Assessing the Roberts court

We’re talking about U.S. Supreme Court Chief Justice John Roberts today. Here are some of the thoughts about Roberts from opinion pieces around the web:

Time Magazine’s David Von Drehle on how Roberts gave “the liberals their long-cherished dream of government-led reform while giving his fellow conservatives new doctrine to limit congressional power, which they have been seeking since the New Deal:”

He didn’t seek some nonexistent middle ground halfway between irreconcilable poles. He didn’t listen to one side saying no and the other saying yes and write an opinion saying maybe, or blend black and white to make gray. He found a means of giving both sides just enough of what they wanted that he was able to avert a crisis. In the superheated conflict mill that is American politics these days, it’s good to have someone in a position of authority willing to try.

Howard Kurtz expressed in The Daily Beast his amazement at how quickly the mainstream media changed its assessment of the Chief Justice:

One moment he is the bête noire of the left, a right-wing legal hack who lied about being a neutral umpire, and the next he is a profile in courage, rising above petty partisanship to do the right thing.

Is this a classic case of what many on the right carp about–that conservatives are depicted as having “grown” and “evolved” only when they move to the left?
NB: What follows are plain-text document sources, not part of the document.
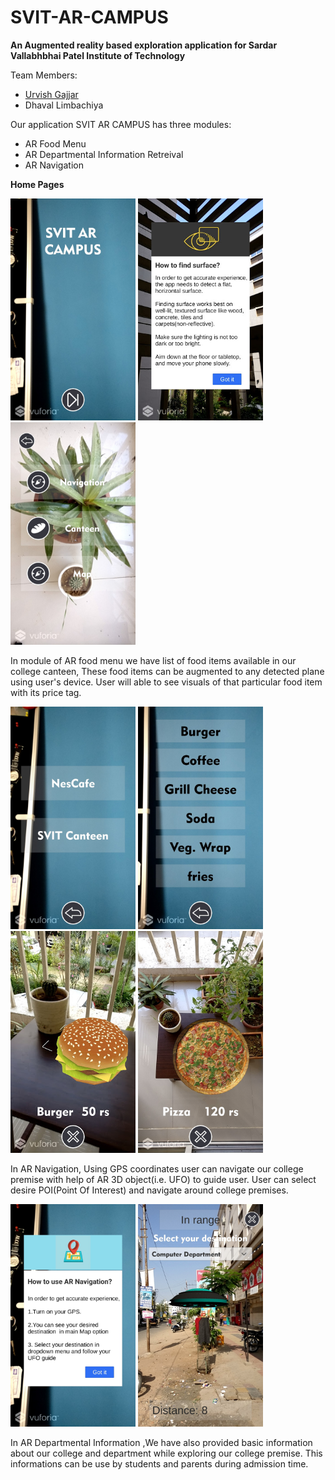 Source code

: <h1><b>SVIT-AR-CAMPUS</b></h1>
<p><b> An Augmented reality based exploration application for Sardar Vallabhbhai Patel Institute of Technology</b><p>

<p>Team Members:
  <ul>
   <li><a href="https://github.com/urvish19">Urvish Gajjar</a></li>
   <li> Dhaval Limbachiya</li>
   </ul>
 </p>
 <p>
 Our application SVIT AR CAMPUS has three modules:
 <ul>
  <li>AR Food Menu</li>
  <li> AR Departmental Information Retreival</li>
  <li>AR Navigation</li>
</ul></p>
<p><b>Home Pages</b></p>
<p>
<img src="https://github.com/thewall27/SVIT-AR-CAMPUS-1/blob/master/Images/Home%20PAGE.jpg" alt="homepage" width="200"/>
 <img src="https://github.com/thewall27/SVIT-AR-CAMPUS-1/blob/master/Images/Instructions.jpg" alt="Instruction" width="200"/>
  <img src="https://github.com/thewall27/SVIT-AR-CAMPUS-1/blob/master/Images/Menu.jpg" alt="Menu" width="200"/>
</p>
<p>In module of AR food menu we have list of food items available in our college canteen, These food items can be augmented to any detected plane using user's device. User will able to see visuals of that particular food item with its price tag.</p>
<p>
  <img src="https://github.com/thewall27/SVIT-AR-CAMPUS-1/blob/master/Images/AR%20Food.jpg" alt="AR Food Menu" width="200"/>
  <img src="https://github.com/thewall27/SVIT-AR-CAMPUS-1/blob/master/Images/Food%20menu.jpg" alt="Food Menu" width="200"/>
  <img src="https://github.com/thewall27/SVIT-AR-CAMPUS-1/blob/master/Images/Burger.jpg" alt="Burger" width="200"/>
  <img src="https://github.com/thewall27/SVIT-AR-CAMPUS-1/blob/master/Images/pizza.jpg" alt="Pizza" width="200"/>
</p>
<p>In AR Navigation, Using GPS coordinates user can navigate our college premise with help of AR 3D object(i.e. UFO) to guide user. User can select desire POI(Point Of Interest) and navigate around college premises.</p>
<p>
  <img src="https://github.com/thewall27/SVIT-AR-CAMPUS-1/blob/master/Images/AR%20Nav.jpg" alt="AR Nav" width="200"/>
  <img src="https://github.com/thewall27/SVIT-AR-CAMPUS-1/blob/master/Images/UFO.jpg" alt="UFO" width="200"/>
</p>
<p>In AR Departmental Information ,We have also provided basic information about our college and department while exploring our college premise. This informations can be use by students and parents during admission time.
</p>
Jeffrey Toobin in The New Yorker reminds us all that Roberts’ legacy is not set:

It is tempting to see, in the Chief Justice’s work in the health-care case, the possibility of some very long-range thinking. By siding with the liberals, Roberts insulates himself from charges of partisanship for the foreseeable future. This may be worth remembering next year, when the Court, led by the Chief Justice, is likely to strike down both the use of affirmative action in college admissions and the heart of the Voting Rights Act of 1965. And if, in the same year, the Justices uphold the noxious Defense of Marriage Act, many will deem Roberts’s motives beyond reproach.